Which lines of the records below contain the word "skills"? Show each one.

THE INPUT below:

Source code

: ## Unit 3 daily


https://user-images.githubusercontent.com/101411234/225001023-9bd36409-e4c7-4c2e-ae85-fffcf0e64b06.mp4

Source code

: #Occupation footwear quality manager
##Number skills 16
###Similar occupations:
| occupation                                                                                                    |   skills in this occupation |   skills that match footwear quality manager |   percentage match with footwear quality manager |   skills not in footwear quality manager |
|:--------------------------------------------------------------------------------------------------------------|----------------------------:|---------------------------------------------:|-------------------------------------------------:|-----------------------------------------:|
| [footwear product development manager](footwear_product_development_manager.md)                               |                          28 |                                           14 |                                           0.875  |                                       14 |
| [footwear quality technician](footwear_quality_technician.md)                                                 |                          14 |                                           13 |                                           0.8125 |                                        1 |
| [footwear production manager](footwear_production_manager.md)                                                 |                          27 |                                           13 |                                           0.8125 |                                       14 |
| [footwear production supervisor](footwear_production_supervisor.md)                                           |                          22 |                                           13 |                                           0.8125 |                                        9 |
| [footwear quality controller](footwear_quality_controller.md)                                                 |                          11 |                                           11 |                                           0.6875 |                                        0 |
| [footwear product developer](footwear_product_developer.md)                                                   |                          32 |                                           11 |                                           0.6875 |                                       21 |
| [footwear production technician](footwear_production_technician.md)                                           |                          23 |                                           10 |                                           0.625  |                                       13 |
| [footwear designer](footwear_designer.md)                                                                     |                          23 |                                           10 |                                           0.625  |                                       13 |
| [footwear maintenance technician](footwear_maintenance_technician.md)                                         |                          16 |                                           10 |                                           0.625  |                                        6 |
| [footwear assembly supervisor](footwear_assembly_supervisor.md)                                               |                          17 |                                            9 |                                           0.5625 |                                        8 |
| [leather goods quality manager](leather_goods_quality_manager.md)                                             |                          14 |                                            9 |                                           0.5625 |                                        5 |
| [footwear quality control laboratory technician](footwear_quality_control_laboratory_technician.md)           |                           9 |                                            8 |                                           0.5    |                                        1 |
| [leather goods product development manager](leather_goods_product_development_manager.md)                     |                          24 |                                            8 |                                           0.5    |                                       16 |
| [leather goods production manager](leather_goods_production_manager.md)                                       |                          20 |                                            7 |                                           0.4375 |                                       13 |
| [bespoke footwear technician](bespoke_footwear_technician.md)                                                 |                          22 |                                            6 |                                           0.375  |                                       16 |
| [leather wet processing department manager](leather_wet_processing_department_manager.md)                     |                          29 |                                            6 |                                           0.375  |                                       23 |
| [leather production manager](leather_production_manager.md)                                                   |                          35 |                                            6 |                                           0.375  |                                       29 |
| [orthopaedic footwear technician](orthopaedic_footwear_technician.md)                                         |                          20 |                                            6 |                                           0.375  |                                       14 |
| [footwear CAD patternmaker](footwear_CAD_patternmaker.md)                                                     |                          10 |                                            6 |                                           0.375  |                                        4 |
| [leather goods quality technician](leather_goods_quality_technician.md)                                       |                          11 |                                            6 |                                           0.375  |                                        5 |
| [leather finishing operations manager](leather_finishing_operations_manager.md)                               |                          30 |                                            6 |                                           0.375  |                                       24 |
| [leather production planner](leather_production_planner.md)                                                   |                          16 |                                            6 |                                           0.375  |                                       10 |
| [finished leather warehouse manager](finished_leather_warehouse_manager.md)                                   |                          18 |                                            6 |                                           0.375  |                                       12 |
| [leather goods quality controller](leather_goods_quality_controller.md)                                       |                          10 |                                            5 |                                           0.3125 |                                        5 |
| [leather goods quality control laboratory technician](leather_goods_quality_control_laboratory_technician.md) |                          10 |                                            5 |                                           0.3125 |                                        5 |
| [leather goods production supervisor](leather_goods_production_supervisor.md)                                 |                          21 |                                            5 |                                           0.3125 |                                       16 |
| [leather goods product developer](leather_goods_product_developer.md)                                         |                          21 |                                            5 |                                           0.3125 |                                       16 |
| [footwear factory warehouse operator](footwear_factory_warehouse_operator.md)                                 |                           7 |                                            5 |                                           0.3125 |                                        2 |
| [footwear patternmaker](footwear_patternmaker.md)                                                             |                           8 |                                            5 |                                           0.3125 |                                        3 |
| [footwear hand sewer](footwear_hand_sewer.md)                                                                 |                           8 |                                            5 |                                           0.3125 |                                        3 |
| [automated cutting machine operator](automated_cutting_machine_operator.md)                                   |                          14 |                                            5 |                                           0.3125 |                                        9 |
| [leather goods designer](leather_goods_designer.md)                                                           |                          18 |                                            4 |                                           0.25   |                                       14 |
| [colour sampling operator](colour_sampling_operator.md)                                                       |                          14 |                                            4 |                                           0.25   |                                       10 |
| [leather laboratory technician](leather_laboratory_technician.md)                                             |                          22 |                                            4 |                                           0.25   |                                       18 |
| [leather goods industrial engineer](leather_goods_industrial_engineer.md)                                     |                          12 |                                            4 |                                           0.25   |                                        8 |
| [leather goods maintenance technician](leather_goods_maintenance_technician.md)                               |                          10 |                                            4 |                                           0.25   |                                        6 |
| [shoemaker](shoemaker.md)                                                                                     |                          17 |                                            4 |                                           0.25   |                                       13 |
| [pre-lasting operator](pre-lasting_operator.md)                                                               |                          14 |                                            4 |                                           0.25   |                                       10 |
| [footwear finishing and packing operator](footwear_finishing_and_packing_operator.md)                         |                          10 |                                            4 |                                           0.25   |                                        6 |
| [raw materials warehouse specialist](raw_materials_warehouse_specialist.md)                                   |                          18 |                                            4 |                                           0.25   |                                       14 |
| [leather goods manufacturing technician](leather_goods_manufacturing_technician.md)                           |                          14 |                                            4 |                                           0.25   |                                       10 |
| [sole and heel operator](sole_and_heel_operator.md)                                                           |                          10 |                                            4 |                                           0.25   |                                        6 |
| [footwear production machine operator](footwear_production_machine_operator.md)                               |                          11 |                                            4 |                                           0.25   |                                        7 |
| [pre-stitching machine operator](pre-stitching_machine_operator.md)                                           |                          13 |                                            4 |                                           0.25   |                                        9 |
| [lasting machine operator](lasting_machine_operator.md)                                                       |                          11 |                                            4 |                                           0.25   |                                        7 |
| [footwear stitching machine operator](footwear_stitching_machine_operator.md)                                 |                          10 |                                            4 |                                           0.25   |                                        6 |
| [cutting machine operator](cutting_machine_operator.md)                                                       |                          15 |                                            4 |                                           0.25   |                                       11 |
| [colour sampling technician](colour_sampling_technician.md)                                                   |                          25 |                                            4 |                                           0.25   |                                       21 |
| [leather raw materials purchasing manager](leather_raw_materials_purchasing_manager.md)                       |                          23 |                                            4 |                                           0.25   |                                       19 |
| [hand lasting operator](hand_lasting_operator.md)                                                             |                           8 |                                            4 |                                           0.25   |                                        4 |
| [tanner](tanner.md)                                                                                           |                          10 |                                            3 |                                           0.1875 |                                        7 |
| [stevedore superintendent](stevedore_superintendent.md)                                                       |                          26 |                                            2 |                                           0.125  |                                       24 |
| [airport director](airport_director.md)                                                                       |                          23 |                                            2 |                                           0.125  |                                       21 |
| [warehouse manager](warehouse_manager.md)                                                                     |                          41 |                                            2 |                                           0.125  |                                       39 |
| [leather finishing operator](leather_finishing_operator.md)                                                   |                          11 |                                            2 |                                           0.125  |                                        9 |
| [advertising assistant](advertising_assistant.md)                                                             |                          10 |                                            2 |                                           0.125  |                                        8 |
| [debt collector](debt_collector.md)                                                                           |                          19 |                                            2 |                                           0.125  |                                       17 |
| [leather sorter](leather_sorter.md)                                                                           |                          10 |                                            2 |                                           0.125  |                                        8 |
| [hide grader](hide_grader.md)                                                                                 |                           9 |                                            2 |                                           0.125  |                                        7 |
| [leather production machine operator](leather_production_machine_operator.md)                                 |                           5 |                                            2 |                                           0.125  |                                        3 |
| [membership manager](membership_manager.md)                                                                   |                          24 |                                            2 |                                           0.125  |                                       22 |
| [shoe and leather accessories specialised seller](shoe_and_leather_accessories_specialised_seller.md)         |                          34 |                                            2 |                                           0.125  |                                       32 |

End of THE INPUT.

* WRITTEN SOLUTION:
##Number skills 16
| occupation                                                                                                    |   skills in this occupation |   skills that match footwear quality manager |   percentage match with footwear quality manager |   skills not in footwear quality manager |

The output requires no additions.